On 3/18/07, Asiri Rathnayake <[EMAIL PROTECTED]> wrote:
On Sun, 2007-03-18 at 14:07 +0100, Nikolai Weibull wrote:
> Then there's the parallel one that keeps track of all the states that > we're currently in that accepts as soon as an accepting/final state is > reached.
I think by parallel you are referring to the usual mechanism for simulating the NFA ( on the fly subset construction ? ). Simply, we have a set of states ( initially S0 ) and the we keep eating a symbol at a time, calculate the next possible set of states ( including E-closure ) and whenever the current set of states contain an accepting state of the original NFA, Voila!
Yes. Quite elegant, wouldn't you say? ;-)
> And then there's the cached DFA implementation that builds the DFA > representation of the NFA as needed while traversing the input. This > is the most difficult one to implement, but also the fastest for most > inputs.
Sorry, but I'm in confusion here. Are you telling me that the current regxp engine has a cached DFA implementation ? ( I thought such an implementation was the aim of this project :( )
No. The current implementation is purely backtracking, with a bunch of tricks to speed it up.
> Russ Cox's article is good, but doesn't show anyting new, even though > it has been received like as it would. And he really skims over some > of the important issues that one has to consider when using regular > expressions for doing anything other than just accepting or rejecting > input as being part of a regular language. Perhaps most important is > submatch reporting, which causes all kinds of difficulties that he > simply doesn't mention. I agree. Just out of curiosity, I referred to the book "Compilers - Principles, Techniques and Tools by Alfred V. Aho, Ravi Sethi, Jeffrey D. Ullman". It has a very nice explanation of NFA, NFA->DFA, Regxp->NFA and even Regxp->DFA ( I'm still trying to understand the last one ). I used the article by Russ Cox to verify what I have learnt from the above book. But I believe that above article is a good starter.

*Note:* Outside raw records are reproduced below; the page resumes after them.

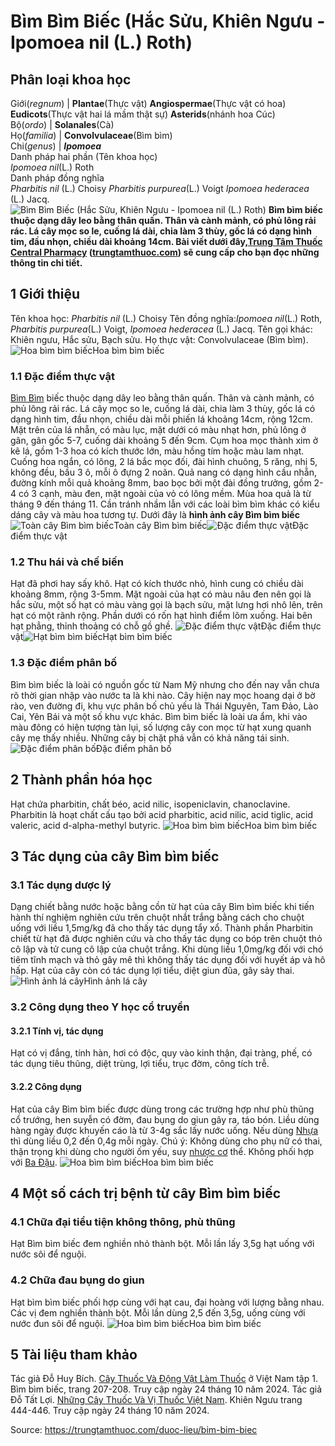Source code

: # Bìm Bìm Biếc (Hắc Sửu, Khiên Ngưu - Ipomoea nil (L.) Roth)

Phân loại khoa học  
---  
Giới(_regnum_) |  **Plantae**(Thực vật) **Angiospermae**(Thực vật có hoa) **Eudicots**(Thực vật hai lá mầm thật sự) **Asterids**(nhánh hoa Cúc)  
Bộ(_ordo_) | **Solanales**(Cà)  
Họ(_familia_) | **Convolvulaceae**(Bìm bìm)  
Chi(_genus_) | **_Ipomoea_**  
Danh pháp hai phần (Tên khoa học)  
_Ipomoea nil_(L.) Roth  
Danh pháp đồng nghĩa  
_Pharbitis nil_ (L.) Choisy _Pharbitis purpurea_(L.) Voigt _Ipomoea hederacea_ (L.) Jacq.  
![Bìm Bìm Biếc \(Hắc Sửu, Khiên Ngưu - Ipomoea nil \(L.\) Roth\)](https://trungtamthuoc.com/images/others/bim-bim-biec-1026.jpg)
**Bìm bìm biếc thuộc dạng dây leo bằng thân quấn. Thân và cành mảnh, có phủ lông rải rác. Lá cây mọc so le, cuống lá dài, chia làm 3 thùy, gốc lá có dạng hình tim, đầu nhọn, chiều dài khoảng 14cm. Bài viết dưới đây,[Trung Tâm Thuốc Central Pharmacy](https://trungtamthuoc.com/ "Trung Tâm Thuốc Central Pharmacy") ([trungtamthuoc.com](https://trungtamthuoc.com/ "trungtamthuoc.com")) sẽ cung cấp cho bạn đọc những thông tin chi tiết.**
##  1 Giới thiệu
Tên khoa học: _Pharbitis nil_ (L.) Choisy
Tên đồng nghĩa:_Ipomoea nil_(L.) Roth, _Pharbitis purpurea_(L.) Voigt, _Ipomoea hederacea_ (L.) Jacq.
Tên gọi khác: Khiên ngưu, Hắc sửu, Bạch sửu. 
Họ thực vật: Convolvulaceae (Bìm bìm).
![Hoa bìm bìm biếc](https://trungtamthuoc.com/images/item/bim-bim-biec-0.jpg)Hoa bìm bìm biếc
### 1.1 Đặc điểm thực vật
[Bìm Bìm](https://trungtamthuoc.com/duoc-lieu/bim-bim-72 "Bìm Bìm") biếc thuộc dạng dây leo bằng thân quấn. Thân và cành mảnh, có phủ lông rải rác.
Lá cây mọc so le, cuống lá dài, chia làm 3 thùy, gốc lá có dạng hình tim, đầu nhọn, chiều dài mỗi phiến lá khoảng 14cm, rộng 12cm. Mặt trên của lá nhẵn, có màu lục, mặt dưới có màu nhạt hơn, phủ lông ở gân, gân gốc 5-7, cuống dài khoảng 5 đến 9cm.
Cụm hoa mọc thành xim ở kẽ lá, gồm 1-3 hoa có kích thước lớn, màu hồng tím hoặc màu lam nhạt. Cuống hoa ngắn, có lông, 2 lá bắc mọc đối, đài hình chuông, 5 răng, nhị 5, không đều, bầu 3 ô, mỗi ô đựng 2 noãn.
Quả nang có dạng hình cầu nhẵn, đường kính mỗi quả khoảng 8mm, bao bọc bởi một đài đồng trưởng, gồm 2-4 có 3 cạnh, màu đen, mặt ngoài của vỏ có lông mềm.
Mùa hoa quả là từ tháng 9 đến tháng 11.
Cần tránh nhầm lẫn với các loài bìm bìm khác có kiểu dáng cây và màu hoa tương tự.
Dưới đây là **hình ảnh cây Bìm bìm biếc**
![Toàn cây Bìm bìm biếc](https://trungtamthuoc.com/images/item/bim-bim-biec-7.jpg)Toàn cây Bìm bìm biếc![Đặc điểm thực vật](https://trungtamthuoc.com/images/item/bim-bim-biec-1.jpg)Đặc điểm thực vật
### 1.2 Thu hái và chế biến
Hạt đã phơi hay sấy khô. Hạt có kích thước nhỏ, hình cung có chiều dài khoảng 8mm, rộng 3-5mm. Mặt ngoài của hạt có màu nâu đen nên gọi là hắc sửu, một số hạt có màu vàng gọi là bạch sửu, mặt lưng hơi nhô lên, trên hạt có một rãnh rộng. Phần dưới có rốn hạt hình điểm lõm xuống. Hai bên hạt phẳng, thỉnh thoảng có chỗ gồ ghề.
![Đặc điểm thực vật](https://trungtamthuoc.com/images/item/bim-bim-biec-8.jpg)Đặc điểm thực vật![Hạt bìm bìm biếc](https://trungtamthuoc.com/images/item/bim-bim-biec-9.jpg)Hạt bìm bìm biếc
### 1.3 Đặc điểm phân bố
Bìm bìm biếc là loài có nguồn gốc từ Nam Mỹ nhưng cho đến nay vẫn chưa rõ thời gian nhập vào nước ta là khi nào. Cây hiện nay mọc hoang dại ở bờ rào, ven đường đi, khu vực phân bố chủ yếu là Thái Nguyên, Tam Đảo, Lào Cai, Yên Bái và một số khu vực khác.
Bìm bìm biếc là loài ưa ẩm, khi vào màu đông có hiện tượng tàn lụi, số lượng cây con mọc từ hạt xung quanh cây mẹ thấy nhiều. Những cây bị chặt phá vẫn có khả năng tái sinh.
![Đặc điểm phân bố](https://trungtamthuoc.com/images/item/bim-bim-biec-2.jpg)Đặc điểm phân bố
##  2 Thành phần hóa học
Hạt chứa pharbitin, chất béo, acid nilic, isopeniclavin, chanoclavine.
Pharbitin là hoạt chất cấu tạo bởi acid pharbitic, acid nilic, acid tiglic, acid valeric, acid d-alpha-methyl butyric.
![Hoa bìm bìm biếc](https://trungtamthuoc.com/images/item/bim-bim-biec-3.jpg)Hoa bìm bìm biếc
##  3 Tác dụng của cây Bìm bìm biếc
### 3.1 Tác dụng dược lý
Dạng chiết bằng nước hoặc bằng cồn từ hạt của cây Bìm bìm biếc khi tiến hành thí nghiệm nghiên cứu trên chuột nhắt trắng bằng cách cho chuột uống với liều 1,5mg/kg đã cho thấy tác dụng tẩy xổ.
Thành phần Pharbitin chiết từ hạt đã được nghiên cứu và cho thấy tác dụng co bóp trên chuột thỏ cô lập và tử cung cô lập của chuột trắng. Khi dùng liều 1,0mg/kg đối với chó tiêm tĩnh mạch và thỏ gây mê thì không thấy tác dụng đối với huyết áp và hô hấp.
Hạt của cây còn có tác dụng lợi tiểu, diệt giun đũa, gây sảy thai.
![Hình ảnh lá cây](https://trungtamthuoc.com/images/item/bim-bim-biec-4.jpg)Hình ảnh lá cây
### 3.2 Công dụng theo Y học cổ truyền
#### 3.2.1 Tính vị, tác dụng
Hạt có vị đắng, tính hàn, hơi có độc, quy vào kinh thận, đại tràng, phế, có tác dụng tiêu thũng, diệt trùng, lợi tiểu, trục đờm, công tích trễ.
#### 3.2.2 Công dụng
Hạt của cây Bìm bìm biếc được dùng trong các trường hợp như phù thũng cổ trướng, hen suyễn có đờm, đau bụng do giun gây ra, táo bón. Liều dùng hàng ngày được khuyến cáo là từ 3-4g sắc lấy nước uống. Nếu dùng [Nhựa](https://trungtamthuoc.com/hoat-chat/nhua "Nhựa") thì dùng liều 0,2 đến 0,4g mỗi ngày.
Chú ý: Không dùng cho phụ nữ có thai, thận trọng khi dùng cho người ốm yếu, suy [nhược cơ](https://trungtamthuoc.com/bai-viet/chan-doan-va-dieu-tri-nhuoc-co "nhược cơ") thể. Không phối hợp với [Ba Đậu](https://trungtamthuoc.com/duoc-lieu/ba-dau "Ba Đậu").
![Hoa bìm bìm biếc](https://trungtamthuoc.com/images/item/bim-bim-biec-5.jpg)Hoa bìm bìm biếc
##  4 Một số cách trị bệnh từ cây Bìm bìm biếc
### 4.1 Chữa đại tiểu tiện không thông, phù thũng
Hạt Bìm bìm biếc đem nghiền nhỏ thành bột. Mỗi lần lấy 3,5g hạt uống với nước sôi để nguội.
### 4.2 Chữa đau bụng do giun
Hạt bìm bìm biếc phối hợp cùng với hạt cau, đại hoàng với lượng bằng nhau.
Các vị đem nghiền thành bột.
Mỗi lần dùng 2,5 đến 3,5g, uống cùng với nước đun sôi để nguội.
![Hoa bìm bìm biếc](https://trungtamthuoc.com/images/item/bim-bim-biec-6.jpg)Hoa bìm bìm biếc
##  5 Tài liệu tham khảo
Tác giả Đỗ Huy Bích. [Cây Thuốc Và Động Vật Làm Thuốc](https://trungtamthuoc.com/bai-viet/doc-online-va-tai-mien-phi-pdf-sach-cay-thuoc-va-dong-vat-lam-thuoc-o-viet-nam "Cây Thuốc Và Động Vật Làm Thuốc") ở Việt Nam tập 1. Bìm bìm biếc, trang 207-208. Truy cập ngày 24 tháng 10 năm 2024.
Tác giả Đỗ Tất Lợi. [Những Cây Thuốc Và Vị Thuốc Việt Nam](https://trungtamthuoc.com/duoc-lieu "Những Cây Thuốc Và Vị Thuốc Việt Nam"). Khiên Ngưu trang 444-446. Truy cập ngày 24 tháng 10 năm 2024.


Source: https://trungtamthuoc.com/duoc-lieu/bim-bim-biec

Yes, it's a very good and short (which is a good thing!) summary. The book you mention above is also very good, and covers a bit more theory. I can highly recommend the following books and articles: John E. Hopcroft and Jeffrey D. Ullman, Introduction to Automata Theo- ry, Languages, and Computation. (Addison–Wesley, Reading, Massachusetts, 1979). This is really the reference work if you care about the theory. Contains a lot of information on formal languages, of which only the regular ones are really of interest for this project. Gonzalo Navarro, NR-grep: A fast and flexible pattern matching tool , Software—Practice and Experience 31(13), pp. 1265–1312 (2001). A very fast grep implementation. The algorithm used uses bitfields to keep track of the finite automatons state, making it very fast for many common patterns. Alfred V. Aho, Algorithms for Finding Patterns in Strings. In Algorithms and Complexiy, vol. A of Handbook of Theoretical Computer Science, chapter 5, pp. 255–300 (Elsevier Science Publishers B.V., Cambridge, Massachusetts, 1990). This last one covers the theory especially well for this project, I'd say, and contains a very complete bibliography. I hope you won't drown in information ;-). More pointers can be found in my thesis, but those are probably the most interesting ones.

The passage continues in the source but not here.